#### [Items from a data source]
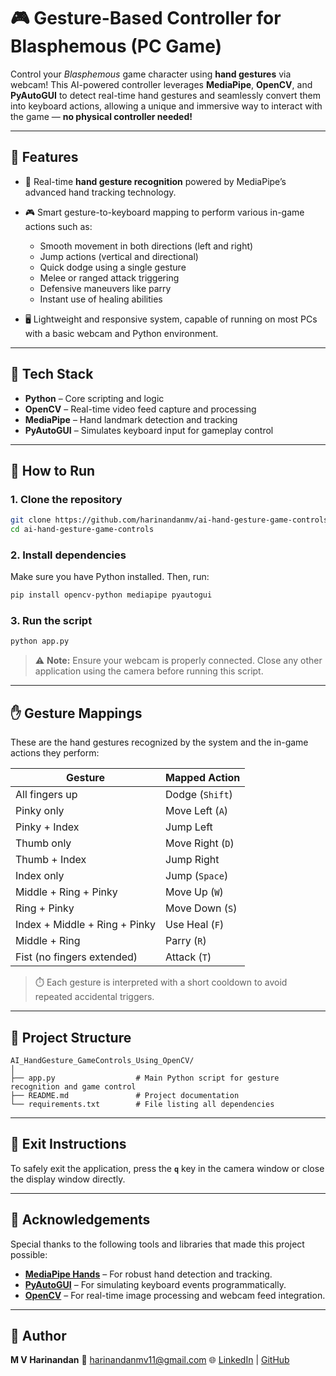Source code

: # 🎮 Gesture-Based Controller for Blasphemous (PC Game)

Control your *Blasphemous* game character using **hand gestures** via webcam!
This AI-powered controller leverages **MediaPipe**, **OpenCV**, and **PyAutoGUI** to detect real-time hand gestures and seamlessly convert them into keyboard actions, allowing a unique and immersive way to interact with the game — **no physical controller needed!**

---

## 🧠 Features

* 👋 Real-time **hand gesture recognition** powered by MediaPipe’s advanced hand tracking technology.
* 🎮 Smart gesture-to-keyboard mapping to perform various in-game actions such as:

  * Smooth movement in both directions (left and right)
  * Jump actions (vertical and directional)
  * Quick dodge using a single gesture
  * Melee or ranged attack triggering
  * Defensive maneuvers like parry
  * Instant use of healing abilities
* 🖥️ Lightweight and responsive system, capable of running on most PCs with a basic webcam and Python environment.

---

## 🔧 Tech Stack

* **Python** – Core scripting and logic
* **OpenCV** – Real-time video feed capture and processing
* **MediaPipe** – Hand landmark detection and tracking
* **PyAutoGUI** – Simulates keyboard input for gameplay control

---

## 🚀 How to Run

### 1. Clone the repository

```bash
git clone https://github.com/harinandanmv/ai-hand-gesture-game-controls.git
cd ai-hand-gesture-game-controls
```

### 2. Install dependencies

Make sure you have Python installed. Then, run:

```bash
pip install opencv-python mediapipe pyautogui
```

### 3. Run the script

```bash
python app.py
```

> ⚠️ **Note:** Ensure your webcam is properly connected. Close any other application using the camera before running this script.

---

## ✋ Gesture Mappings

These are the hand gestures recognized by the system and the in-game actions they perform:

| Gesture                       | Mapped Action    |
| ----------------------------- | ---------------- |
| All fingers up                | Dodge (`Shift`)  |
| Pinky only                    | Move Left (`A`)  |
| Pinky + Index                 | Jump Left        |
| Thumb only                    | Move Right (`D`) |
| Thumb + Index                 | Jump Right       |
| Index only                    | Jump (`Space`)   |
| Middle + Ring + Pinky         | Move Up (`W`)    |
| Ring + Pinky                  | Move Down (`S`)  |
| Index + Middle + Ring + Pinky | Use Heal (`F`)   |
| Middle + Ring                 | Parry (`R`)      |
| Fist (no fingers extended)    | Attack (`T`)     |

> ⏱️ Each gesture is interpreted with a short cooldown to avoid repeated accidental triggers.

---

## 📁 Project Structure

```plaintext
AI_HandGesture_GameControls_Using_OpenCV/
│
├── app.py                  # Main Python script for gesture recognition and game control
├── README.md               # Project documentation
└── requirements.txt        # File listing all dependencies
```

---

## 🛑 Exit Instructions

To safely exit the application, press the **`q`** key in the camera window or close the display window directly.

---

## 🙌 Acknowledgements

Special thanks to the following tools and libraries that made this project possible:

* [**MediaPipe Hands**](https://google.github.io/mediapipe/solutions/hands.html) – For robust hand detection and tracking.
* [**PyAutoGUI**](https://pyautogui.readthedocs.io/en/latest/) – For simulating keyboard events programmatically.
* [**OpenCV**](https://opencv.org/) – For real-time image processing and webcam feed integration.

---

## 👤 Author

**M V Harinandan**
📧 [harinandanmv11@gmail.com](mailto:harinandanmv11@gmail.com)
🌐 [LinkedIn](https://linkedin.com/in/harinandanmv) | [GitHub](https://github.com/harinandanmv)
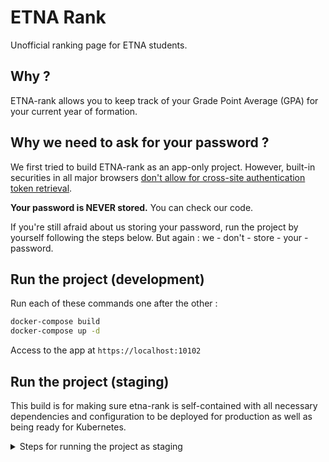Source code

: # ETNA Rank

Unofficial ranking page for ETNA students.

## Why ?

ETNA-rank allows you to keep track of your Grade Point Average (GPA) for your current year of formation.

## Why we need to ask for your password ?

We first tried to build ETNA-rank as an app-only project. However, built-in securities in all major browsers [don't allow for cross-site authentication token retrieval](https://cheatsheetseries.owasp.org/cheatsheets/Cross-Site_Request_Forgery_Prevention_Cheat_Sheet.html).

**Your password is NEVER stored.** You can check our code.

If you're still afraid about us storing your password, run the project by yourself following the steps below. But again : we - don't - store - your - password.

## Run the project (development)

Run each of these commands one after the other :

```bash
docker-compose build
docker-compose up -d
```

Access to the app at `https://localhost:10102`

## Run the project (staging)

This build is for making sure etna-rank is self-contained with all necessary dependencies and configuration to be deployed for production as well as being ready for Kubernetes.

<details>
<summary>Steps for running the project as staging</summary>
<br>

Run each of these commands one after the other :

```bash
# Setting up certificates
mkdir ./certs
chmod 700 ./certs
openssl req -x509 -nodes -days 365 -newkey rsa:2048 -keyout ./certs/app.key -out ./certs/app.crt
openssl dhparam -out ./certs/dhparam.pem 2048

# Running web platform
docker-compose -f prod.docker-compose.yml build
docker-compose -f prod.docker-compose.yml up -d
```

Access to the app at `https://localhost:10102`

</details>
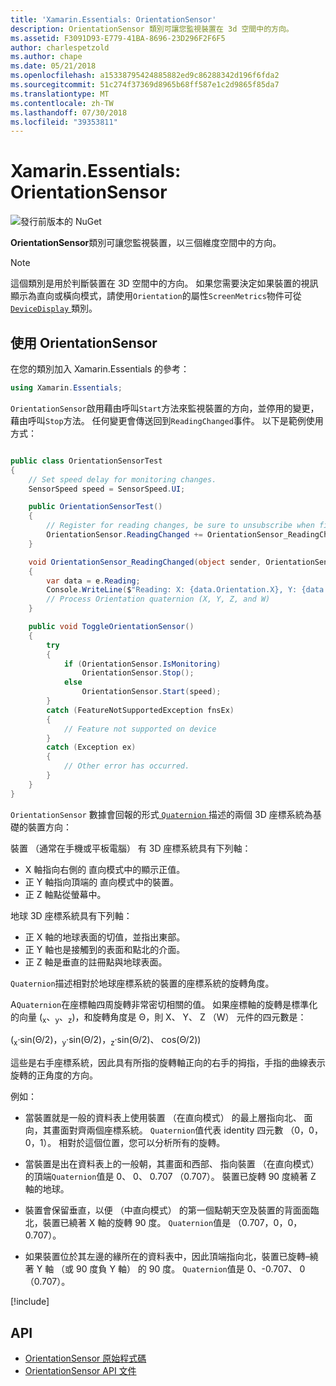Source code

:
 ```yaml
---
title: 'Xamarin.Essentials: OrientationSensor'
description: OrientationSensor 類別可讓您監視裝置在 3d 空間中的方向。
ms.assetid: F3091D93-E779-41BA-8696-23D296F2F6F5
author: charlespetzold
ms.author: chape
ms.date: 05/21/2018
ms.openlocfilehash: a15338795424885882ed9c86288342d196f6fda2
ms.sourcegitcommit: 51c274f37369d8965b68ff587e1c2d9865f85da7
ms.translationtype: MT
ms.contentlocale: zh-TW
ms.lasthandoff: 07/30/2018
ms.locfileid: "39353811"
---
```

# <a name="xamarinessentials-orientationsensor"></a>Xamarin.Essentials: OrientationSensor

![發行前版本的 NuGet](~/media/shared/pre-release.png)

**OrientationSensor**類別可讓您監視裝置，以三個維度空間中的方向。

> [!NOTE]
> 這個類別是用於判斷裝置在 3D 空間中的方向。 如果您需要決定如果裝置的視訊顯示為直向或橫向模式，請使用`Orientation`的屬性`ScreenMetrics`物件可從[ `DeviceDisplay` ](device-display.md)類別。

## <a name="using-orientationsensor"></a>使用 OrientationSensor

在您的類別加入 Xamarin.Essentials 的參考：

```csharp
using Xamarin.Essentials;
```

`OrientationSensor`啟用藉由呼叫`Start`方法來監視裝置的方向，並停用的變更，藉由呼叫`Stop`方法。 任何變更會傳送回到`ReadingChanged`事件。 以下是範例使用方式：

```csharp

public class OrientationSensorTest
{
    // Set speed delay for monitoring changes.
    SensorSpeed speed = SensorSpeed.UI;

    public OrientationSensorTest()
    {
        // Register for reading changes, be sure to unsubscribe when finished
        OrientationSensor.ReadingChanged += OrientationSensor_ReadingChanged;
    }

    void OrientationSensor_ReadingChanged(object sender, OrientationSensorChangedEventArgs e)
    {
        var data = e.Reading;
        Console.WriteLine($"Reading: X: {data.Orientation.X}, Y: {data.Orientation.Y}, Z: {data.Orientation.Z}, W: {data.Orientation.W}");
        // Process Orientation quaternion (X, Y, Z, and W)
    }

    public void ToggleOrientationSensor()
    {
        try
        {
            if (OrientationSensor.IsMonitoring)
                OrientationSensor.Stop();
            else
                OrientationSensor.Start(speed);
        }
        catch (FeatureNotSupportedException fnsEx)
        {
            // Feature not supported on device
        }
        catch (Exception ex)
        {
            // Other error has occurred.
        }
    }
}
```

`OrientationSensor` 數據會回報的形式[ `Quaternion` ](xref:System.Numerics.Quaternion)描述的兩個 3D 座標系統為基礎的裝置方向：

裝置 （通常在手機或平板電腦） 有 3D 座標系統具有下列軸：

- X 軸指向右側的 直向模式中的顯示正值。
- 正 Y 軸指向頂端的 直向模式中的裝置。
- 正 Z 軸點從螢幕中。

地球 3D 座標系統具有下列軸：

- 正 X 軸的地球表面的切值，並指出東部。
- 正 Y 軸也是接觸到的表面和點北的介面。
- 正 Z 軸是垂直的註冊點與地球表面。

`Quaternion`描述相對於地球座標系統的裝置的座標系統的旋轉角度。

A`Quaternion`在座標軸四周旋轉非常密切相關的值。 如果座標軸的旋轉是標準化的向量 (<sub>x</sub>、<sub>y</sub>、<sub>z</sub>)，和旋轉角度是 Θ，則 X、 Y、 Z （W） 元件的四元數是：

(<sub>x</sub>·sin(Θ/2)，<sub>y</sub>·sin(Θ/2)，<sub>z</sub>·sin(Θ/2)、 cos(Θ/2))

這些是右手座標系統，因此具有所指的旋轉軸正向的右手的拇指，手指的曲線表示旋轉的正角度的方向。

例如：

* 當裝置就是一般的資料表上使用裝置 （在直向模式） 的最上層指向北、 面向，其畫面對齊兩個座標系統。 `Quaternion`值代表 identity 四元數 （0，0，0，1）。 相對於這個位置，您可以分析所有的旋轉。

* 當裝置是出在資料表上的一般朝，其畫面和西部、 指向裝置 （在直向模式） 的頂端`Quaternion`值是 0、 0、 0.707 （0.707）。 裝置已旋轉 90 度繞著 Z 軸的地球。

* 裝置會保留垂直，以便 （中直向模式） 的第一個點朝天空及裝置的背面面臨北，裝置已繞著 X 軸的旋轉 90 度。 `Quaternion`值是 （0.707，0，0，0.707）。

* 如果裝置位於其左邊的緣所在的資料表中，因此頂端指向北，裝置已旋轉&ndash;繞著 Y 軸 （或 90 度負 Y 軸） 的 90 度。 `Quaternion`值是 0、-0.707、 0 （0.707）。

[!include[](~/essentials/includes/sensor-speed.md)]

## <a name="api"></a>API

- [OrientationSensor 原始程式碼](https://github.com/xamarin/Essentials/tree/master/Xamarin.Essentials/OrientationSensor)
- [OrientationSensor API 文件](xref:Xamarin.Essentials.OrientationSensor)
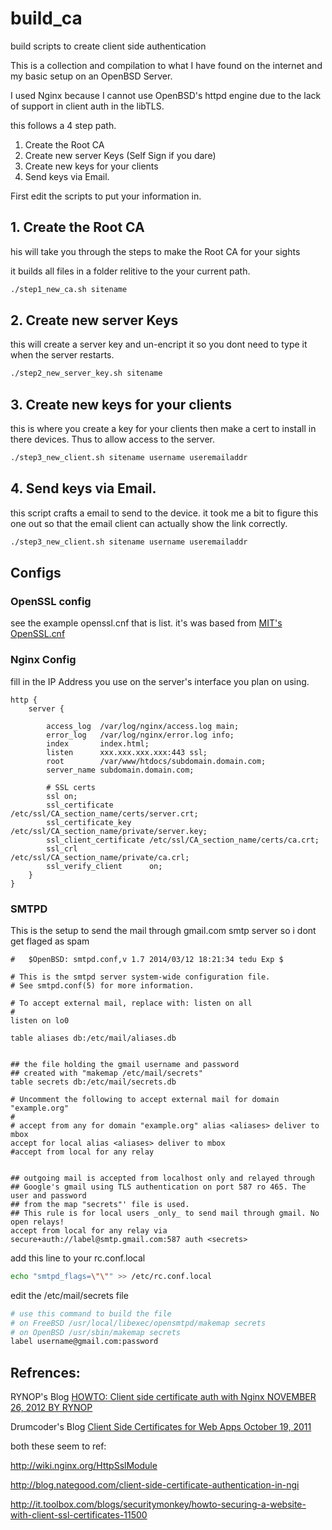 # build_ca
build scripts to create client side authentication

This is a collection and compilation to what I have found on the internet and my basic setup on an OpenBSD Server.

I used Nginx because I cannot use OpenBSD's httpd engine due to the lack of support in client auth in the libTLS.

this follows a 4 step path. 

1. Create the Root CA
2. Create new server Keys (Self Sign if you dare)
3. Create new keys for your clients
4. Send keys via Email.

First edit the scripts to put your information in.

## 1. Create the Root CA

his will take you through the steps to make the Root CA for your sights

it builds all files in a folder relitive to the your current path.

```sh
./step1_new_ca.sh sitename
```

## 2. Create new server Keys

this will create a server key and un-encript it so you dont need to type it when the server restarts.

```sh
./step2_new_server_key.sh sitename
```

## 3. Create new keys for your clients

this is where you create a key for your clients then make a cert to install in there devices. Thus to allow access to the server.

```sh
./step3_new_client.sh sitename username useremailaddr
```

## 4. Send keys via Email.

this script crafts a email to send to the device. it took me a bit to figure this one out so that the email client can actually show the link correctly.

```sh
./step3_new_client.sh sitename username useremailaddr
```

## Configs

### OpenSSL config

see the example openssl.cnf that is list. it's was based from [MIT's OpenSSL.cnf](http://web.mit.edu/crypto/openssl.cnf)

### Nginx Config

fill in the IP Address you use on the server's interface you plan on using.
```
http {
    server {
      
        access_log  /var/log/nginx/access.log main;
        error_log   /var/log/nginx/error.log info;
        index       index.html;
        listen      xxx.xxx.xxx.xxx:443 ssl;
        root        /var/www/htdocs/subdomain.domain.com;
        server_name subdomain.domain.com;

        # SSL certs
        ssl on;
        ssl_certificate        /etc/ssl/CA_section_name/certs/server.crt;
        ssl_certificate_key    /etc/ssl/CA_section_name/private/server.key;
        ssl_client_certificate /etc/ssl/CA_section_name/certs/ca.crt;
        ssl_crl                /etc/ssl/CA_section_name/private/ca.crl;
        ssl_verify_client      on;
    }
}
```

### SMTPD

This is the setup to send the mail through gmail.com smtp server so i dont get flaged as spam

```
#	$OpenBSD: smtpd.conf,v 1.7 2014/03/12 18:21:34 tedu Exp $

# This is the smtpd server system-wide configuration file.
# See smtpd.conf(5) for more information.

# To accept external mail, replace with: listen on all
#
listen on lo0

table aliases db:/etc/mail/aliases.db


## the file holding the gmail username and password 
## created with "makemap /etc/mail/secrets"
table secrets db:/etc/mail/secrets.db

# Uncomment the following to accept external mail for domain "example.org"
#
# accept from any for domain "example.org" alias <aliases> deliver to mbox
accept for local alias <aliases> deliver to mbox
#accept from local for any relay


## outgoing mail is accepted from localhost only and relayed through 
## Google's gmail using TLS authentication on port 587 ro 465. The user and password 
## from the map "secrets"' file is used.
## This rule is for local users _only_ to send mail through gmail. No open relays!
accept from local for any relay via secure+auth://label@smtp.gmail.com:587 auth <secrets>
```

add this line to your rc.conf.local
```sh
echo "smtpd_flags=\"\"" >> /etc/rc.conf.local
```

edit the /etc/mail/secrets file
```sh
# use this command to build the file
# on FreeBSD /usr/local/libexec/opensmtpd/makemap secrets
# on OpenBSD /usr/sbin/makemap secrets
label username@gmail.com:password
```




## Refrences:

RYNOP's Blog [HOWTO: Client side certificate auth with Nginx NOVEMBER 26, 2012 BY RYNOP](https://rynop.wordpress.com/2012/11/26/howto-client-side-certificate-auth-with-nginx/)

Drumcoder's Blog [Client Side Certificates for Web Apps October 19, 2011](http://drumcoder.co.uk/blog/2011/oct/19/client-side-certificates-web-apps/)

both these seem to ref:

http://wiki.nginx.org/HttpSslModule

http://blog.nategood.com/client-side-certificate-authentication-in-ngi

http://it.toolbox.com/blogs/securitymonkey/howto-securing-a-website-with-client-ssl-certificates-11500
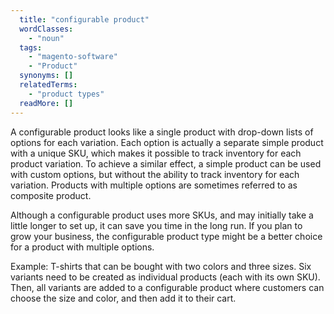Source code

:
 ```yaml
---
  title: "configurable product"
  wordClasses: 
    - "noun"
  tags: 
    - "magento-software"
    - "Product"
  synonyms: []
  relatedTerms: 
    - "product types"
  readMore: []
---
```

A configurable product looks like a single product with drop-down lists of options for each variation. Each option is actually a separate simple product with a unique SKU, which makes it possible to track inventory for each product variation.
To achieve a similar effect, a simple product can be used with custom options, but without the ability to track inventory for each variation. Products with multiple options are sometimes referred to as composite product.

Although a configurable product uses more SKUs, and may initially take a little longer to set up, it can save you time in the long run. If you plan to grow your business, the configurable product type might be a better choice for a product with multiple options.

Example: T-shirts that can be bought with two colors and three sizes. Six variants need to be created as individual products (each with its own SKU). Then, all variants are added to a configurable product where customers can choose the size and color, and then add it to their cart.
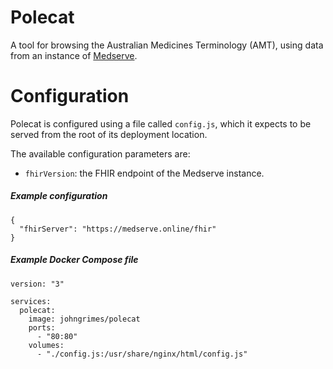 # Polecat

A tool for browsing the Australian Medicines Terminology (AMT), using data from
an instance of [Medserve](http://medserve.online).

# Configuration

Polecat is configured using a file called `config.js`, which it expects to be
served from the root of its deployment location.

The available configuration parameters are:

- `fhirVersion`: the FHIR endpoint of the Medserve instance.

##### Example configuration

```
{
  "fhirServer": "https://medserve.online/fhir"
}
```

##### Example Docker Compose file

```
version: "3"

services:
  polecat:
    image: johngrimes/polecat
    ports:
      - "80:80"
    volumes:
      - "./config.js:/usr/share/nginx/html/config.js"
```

#### [Task description]
Above are the records; copy every line in them that holds the word "dependencies".

#### [Your response]
### 2. Install dependencies
└── requirements.txt        # File listing all dependencies
This build is for making sure etna-rank is self-contained with all necessary dependencies and configuration to be deployed for production as well as being ready for Kubernetes.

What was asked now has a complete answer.